BEGIN PROVIDED RECORDS
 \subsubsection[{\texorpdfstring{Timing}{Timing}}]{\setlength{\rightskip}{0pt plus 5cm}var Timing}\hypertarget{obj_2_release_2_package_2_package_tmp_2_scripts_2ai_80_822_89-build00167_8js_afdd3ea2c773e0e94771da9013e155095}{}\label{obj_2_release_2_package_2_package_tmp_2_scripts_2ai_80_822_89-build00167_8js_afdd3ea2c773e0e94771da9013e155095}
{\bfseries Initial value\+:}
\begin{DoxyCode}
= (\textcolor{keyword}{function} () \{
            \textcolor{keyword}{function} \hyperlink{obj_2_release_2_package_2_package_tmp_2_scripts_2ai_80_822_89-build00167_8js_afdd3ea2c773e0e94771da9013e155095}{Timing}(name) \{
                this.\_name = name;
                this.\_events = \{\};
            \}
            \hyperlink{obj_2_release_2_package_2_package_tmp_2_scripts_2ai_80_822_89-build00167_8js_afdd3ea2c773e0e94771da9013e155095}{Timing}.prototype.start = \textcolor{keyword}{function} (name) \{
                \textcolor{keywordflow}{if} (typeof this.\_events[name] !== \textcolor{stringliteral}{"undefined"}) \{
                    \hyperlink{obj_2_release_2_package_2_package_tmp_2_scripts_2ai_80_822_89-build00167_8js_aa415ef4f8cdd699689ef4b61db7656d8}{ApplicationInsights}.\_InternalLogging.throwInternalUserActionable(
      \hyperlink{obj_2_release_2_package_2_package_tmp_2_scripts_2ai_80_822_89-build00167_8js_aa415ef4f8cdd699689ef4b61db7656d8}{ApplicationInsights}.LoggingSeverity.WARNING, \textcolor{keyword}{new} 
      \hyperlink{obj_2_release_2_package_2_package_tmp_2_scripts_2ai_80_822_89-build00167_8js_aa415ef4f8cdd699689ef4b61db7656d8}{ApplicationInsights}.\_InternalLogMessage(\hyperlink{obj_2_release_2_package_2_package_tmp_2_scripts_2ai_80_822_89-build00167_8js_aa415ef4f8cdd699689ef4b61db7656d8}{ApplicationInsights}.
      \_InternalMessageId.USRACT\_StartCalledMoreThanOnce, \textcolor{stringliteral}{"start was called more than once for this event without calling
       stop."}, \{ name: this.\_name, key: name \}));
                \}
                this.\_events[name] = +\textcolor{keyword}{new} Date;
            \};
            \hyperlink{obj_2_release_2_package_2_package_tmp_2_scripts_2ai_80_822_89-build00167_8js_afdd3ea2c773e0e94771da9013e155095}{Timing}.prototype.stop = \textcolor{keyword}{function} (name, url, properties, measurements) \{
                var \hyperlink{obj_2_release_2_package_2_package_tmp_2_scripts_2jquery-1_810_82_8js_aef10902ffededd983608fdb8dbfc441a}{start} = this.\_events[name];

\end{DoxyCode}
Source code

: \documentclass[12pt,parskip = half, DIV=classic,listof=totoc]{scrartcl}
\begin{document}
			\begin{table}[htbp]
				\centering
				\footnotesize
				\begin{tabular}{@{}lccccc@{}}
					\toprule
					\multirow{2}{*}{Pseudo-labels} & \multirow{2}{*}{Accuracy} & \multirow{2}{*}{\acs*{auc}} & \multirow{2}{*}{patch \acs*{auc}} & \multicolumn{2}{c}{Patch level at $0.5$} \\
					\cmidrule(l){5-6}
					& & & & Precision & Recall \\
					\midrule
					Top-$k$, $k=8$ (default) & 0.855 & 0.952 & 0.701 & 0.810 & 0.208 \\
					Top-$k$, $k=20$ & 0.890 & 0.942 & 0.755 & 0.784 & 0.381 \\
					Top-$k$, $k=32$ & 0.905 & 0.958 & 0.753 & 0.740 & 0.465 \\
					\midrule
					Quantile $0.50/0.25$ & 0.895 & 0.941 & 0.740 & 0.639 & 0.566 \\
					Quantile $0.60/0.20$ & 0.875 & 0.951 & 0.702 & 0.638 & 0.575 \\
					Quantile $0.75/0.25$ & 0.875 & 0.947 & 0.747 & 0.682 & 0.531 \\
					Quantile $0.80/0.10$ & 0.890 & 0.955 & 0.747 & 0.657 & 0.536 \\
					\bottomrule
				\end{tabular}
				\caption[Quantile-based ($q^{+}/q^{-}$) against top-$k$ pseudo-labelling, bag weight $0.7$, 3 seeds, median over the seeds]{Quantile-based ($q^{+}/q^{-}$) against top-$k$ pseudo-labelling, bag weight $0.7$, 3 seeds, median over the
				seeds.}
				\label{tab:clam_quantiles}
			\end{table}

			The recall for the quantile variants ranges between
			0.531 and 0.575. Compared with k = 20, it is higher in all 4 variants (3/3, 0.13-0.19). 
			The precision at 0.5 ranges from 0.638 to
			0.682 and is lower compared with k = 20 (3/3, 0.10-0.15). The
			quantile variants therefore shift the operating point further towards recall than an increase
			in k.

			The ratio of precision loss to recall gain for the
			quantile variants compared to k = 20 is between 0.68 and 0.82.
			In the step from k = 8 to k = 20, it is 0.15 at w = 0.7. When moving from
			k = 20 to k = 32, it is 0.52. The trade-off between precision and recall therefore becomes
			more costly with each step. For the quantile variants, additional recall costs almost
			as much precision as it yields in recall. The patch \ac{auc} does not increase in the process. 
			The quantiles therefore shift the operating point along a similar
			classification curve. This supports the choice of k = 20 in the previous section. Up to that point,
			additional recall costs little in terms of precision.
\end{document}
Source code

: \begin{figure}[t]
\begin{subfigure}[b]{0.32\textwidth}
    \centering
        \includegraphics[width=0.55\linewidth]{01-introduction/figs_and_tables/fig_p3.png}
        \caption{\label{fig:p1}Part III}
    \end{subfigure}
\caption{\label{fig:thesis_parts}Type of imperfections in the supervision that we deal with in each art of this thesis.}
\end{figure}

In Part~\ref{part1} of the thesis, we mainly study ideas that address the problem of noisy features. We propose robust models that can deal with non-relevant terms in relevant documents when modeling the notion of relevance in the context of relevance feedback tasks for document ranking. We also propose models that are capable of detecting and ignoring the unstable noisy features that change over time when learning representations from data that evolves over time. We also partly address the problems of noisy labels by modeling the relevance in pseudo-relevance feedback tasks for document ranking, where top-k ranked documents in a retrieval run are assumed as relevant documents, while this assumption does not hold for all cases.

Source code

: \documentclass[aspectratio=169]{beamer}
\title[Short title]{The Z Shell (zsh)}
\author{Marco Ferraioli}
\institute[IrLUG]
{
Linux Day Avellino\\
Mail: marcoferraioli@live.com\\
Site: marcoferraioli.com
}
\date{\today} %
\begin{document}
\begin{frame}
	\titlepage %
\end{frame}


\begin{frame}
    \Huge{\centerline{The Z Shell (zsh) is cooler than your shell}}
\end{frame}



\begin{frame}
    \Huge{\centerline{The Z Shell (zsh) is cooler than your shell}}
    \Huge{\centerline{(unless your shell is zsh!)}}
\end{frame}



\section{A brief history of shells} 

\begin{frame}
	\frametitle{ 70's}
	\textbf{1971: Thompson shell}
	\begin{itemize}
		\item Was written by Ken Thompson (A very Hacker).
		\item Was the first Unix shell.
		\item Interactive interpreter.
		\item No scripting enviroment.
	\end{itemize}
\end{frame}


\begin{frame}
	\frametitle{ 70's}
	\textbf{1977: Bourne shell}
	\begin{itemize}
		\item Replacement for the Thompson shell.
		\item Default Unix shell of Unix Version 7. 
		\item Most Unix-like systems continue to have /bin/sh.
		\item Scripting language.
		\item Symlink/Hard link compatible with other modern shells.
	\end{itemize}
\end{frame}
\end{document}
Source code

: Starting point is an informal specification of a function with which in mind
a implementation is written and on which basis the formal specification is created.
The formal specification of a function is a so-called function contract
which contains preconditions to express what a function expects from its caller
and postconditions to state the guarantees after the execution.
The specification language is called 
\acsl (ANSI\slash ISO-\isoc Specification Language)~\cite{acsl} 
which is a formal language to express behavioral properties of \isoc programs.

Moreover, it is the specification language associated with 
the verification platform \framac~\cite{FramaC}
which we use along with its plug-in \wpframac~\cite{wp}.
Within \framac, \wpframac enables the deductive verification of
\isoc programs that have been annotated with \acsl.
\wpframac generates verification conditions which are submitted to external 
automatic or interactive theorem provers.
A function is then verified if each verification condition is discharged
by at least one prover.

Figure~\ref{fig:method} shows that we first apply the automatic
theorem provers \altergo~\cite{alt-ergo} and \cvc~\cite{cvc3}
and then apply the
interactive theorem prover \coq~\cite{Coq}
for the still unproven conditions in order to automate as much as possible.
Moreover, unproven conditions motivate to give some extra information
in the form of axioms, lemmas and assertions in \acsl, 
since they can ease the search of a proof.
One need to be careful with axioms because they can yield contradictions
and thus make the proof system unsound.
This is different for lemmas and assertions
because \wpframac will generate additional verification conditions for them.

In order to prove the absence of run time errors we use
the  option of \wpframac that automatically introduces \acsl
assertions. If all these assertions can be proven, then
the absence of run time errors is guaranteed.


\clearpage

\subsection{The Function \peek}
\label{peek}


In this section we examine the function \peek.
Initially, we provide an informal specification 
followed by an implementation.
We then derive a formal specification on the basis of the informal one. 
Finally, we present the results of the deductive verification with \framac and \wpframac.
END PROVIDED RECORDS
The required output is every line above from the one with "Mail: marcoferraioli@live.com\\" down to the one with "The formal specification of", restated word for word, ends included.

* RESULT *
Mail: marcoferraioli@live.com\\
Site: marcoferraioli.com
}
\date{\today} %
\begin{document}
\begin{frame}
	\titlepage %
\end{frame}


\begin{frame}
    \Huge{\centerline{The Z Shell (zsh) is cooler than your shell}}
\end{frame}



\begin{frame}
    \Huge{\centerline{The Z Shell (zsh) is cooler than your shell}}
    \Huge{\centerline{(unless your shell is zsh!)}}
\end{frame}



\section{A brief history of shells} 

\begin{frame}
	\frametitle{ 70's}
	\textbf{1971: Thompson shell}
	\begin{itemize}
		\item Was written by Ken Thompson (A very Hacker).
		\item Was the first Unix shell.
		\item Interactive interpreter.
		\item No scripting enviroment.
	\end{itemize}
\end{frame}


\begin{frame}
	\frametitle{ 70's}
	\textbf{1977: Bourne shell}
	\begin{itemize}
		\item Replacement for the Thompson shell.
		\item Default Unix shell of Unix Version 7. 
		\item Most Unix-like systems continue to have /bin/sh.
		\item Scripting language.
		\item Symlink/Hard link compatible with other modern shells.
	\end{itemize}
\end{frame}
\end{document}
Source code

: Starting point is an informal specification of a function with which in mind
a implementation is written and on which basis the formal specification is created.
The formal specification of a function is a so-called function contract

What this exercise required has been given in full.